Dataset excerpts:
*** Block opens ***
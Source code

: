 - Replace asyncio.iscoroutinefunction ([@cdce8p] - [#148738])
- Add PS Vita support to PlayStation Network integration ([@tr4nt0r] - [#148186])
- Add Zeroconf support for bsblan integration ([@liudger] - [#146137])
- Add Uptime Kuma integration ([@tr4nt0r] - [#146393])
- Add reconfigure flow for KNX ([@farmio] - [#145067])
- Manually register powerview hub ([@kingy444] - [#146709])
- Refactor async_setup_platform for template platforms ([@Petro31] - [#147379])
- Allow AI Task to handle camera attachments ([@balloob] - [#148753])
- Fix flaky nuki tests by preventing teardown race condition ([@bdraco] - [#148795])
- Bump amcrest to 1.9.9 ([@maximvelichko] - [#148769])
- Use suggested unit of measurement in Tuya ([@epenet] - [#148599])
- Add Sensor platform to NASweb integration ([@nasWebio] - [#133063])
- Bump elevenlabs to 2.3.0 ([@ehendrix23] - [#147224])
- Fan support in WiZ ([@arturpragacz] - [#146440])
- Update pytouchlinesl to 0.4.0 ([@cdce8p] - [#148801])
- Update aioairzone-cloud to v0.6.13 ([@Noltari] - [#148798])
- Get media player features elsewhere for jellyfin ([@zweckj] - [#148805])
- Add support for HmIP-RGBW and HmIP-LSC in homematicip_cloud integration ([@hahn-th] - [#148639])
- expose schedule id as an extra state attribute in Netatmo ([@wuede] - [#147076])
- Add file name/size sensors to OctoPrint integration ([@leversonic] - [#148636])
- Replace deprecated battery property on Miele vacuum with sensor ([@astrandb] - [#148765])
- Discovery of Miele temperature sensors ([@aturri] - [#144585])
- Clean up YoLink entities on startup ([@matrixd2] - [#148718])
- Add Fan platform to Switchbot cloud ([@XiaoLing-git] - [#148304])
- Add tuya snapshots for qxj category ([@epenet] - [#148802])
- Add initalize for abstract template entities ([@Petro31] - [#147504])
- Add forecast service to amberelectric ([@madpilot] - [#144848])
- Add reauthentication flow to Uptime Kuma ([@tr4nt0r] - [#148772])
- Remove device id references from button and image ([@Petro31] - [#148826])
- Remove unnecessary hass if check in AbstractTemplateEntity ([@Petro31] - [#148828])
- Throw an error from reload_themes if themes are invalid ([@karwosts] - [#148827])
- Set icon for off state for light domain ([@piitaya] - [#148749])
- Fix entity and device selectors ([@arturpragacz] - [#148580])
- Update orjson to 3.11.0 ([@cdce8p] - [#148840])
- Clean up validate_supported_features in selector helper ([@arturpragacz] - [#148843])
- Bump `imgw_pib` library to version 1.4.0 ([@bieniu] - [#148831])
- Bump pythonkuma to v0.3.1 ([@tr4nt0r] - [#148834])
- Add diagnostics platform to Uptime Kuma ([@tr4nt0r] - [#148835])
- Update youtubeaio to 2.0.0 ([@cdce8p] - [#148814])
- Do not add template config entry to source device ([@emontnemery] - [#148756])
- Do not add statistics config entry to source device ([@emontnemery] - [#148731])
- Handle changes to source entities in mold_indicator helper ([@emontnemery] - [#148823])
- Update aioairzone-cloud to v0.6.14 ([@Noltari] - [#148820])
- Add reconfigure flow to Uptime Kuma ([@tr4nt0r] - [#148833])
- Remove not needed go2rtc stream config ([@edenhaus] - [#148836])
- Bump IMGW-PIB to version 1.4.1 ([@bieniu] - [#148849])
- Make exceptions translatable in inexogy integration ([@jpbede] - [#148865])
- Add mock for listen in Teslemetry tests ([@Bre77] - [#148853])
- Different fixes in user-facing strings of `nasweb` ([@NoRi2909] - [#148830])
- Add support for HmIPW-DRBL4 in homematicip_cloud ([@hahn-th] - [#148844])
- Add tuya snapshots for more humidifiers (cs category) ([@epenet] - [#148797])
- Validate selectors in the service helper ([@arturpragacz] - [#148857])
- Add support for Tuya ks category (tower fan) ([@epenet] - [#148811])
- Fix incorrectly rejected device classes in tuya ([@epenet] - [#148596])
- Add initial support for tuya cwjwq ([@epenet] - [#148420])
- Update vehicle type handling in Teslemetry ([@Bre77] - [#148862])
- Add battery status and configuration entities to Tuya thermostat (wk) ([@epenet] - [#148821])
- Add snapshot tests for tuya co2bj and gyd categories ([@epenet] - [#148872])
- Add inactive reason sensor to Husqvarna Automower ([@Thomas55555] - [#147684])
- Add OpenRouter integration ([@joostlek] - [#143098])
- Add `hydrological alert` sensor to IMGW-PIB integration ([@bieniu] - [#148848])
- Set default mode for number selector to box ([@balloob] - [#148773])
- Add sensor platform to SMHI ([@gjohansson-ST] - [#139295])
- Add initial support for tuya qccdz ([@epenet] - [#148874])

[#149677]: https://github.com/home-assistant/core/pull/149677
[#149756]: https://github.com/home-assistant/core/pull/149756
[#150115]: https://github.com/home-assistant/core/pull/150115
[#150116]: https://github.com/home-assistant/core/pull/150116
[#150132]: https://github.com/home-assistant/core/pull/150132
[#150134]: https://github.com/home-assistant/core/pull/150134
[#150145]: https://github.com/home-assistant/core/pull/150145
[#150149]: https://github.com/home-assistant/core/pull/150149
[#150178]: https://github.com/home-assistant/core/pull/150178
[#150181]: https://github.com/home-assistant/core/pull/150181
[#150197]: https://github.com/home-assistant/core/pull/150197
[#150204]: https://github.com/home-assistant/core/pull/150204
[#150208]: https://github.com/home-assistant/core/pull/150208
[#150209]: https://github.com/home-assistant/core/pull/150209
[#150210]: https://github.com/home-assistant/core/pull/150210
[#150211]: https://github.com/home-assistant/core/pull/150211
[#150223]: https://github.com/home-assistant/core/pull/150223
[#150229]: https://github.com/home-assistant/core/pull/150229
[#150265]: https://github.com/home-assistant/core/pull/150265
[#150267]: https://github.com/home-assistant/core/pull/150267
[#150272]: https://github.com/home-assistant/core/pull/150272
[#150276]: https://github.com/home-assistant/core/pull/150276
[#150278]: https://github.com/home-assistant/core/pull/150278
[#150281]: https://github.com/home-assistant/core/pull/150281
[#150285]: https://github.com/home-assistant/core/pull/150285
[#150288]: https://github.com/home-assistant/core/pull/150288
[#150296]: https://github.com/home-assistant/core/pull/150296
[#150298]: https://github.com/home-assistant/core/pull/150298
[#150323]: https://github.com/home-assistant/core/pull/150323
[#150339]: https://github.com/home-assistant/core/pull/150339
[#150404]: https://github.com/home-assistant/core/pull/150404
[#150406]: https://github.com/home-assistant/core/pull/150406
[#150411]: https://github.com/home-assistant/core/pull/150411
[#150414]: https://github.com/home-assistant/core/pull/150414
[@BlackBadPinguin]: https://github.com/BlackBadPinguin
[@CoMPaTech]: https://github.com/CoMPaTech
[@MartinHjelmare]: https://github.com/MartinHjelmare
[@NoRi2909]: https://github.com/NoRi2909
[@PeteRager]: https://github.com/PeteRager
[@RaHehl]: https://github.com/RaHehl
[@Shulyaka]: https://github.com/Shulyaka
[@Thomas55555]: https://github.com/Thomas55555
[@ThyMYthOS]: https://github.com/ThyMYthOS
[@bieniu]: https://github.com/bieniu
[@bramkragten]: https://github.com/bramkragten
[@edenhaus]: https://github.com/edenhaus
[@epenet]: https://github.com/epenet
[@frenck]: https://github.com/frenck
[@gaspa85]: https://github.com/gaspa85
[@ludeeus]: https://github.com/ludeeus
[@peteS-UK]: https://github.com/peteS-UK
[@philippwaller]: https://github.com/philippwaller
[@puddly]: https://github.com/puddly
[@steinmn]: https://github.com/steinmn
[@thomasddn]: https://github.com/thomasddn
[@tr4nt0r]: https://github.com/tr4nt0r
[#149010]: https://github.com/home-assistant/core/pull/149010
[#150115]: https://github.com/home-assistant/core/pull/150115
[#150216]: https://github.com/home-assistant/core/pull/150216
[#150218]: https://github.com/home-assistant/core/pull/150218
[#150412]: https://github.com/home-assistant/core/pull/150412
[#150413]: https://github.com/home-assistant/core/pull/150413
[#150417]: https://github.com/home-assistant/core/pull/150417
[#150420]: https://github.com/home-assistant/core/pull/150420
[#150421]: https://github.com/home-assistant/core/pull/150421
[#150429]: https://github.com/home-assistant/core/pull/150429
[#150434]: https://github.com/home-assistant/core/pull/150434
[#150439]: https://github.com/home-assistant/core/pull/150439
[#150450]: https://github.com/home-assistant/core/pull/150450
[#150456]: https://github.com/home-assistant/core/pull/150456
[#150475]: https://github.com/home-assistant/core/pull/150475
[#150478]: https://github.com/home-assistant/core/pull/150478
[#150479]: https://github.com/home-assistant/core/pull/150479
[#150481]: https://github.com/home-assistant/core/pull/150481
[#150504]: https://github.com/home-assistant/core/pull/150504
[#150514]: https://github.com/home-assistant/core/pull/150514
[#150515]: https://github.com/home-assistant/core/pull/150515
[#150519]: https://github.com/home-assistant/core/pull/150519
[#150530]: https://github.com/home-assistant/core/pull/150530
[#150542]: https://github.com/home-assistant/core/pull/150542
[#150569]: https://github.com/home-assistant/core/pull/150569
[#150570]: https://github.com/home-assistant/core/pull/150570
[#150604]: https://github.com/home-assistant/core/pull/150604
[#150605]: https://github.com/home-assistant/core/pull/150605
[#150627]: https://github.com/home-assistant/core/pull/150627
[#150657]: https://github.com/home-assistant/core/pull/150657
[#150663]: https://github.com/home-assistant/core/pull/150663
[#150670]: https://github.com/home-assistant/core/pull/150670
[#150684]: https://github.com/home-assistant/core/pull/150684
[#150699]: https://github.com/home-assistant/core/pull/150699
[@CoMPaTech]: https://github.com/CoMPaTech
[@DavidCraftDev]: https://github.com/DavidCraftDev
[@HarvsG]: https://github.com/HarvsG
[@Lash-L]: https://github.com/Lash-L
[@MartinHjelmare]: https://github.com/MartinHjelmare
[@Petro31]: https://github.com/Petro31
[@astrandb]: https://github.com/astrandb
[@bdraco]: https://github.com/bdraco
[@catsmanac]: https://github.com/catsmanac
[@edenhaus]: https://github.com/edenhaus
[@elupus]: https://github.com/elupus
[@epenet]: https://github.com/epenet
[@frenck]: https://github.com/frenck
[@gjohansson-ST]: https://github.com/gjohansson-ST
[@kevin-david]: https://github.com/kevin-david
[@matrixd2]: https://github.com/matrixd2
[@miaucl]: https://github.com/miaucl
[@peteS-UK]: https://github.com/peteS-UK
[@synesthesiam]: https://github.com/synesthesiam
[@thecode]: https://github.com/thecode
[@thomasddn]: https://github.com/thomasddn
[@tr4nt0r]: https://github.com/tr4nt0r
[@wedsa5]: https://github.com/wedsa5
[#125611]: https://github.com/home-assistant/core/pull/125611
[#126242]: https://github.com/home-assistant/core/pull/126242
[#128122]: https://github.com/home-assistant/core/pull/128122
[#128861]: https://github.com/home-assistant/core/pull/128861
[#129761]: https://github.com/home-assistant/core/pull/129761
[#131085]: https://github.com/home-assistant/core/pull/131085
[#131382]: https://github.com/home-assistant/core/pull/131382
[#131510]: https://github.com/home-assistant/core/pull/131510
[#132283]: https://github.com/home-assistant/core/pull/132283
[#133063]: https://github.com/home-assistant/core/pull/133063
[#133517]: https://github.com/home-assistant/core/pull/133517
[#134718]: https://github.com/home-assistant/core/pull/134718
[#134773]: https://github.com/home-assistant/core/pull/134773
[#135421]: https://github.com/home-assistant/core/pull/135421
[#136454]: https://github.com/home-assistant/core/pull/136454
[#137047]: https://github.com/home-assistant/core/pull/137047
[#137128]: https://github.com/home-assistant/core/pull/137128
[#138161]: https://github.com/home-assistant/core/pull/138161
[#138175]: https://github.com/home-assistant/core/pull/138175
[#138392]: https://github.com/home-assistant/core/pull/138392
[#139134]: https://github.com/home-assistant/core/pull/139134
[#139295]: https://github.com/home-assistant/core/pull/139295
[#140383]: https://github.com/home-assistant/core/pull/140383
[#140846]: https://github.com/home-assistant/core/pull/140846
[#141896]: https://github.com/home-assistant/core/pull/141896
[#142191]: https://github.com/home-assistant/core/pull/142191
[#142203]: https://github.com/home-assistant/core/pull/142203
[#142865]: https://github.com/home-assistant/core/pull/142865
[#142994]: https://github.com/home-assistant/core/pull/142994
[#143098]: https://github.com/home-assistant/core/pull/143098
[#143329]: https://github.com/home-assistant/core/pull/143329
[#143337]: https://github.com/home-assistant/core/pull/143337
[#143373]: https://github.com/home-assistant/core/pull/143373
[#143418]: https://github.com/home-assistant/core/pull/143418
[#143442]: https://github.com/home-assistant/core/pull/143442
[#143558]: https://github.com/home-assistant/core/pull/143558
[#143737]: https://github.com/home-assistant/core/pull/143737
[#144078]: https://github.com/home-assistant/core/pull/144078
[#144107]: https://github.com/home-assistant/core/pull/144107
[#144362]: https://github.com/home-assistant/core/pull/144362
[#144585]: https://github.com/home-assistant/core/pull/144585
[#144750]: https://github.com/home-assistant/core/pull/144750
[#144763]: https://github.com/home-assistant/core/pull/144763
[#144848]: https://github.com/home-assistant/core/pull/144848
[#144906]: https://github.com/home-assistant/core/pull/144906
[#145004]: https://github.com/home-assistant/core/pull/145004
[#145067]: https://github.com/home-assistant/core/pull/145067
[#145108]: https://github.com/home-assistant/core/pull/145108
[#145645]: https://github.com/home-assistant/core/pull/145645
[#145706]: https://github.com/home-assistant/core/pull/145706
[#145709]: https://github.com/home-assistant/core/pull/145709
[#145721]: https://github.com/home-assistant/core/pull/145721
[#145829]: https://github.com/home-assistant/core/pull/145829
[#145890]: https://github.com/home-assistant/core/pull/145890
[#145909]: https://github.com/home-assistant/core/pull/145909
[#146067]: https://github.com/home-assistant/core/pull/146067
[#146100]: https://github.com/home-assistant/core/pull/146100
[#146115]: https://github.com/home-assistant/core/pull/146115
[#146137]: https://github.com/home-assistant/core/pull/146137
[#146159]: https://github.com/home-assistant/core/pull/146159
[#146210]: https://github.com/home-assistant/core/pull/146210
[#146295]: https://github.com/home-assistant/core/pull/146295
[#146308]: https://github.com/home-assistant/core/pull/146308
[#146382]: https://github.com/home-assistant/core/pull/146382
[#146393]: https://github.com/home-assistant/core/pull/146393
*** Block closes ***
TASK PROMPT =>
For the data above, state how many lines contain "balloob"; the number is the whole answer.

COMPLETED EXERCISE =>
2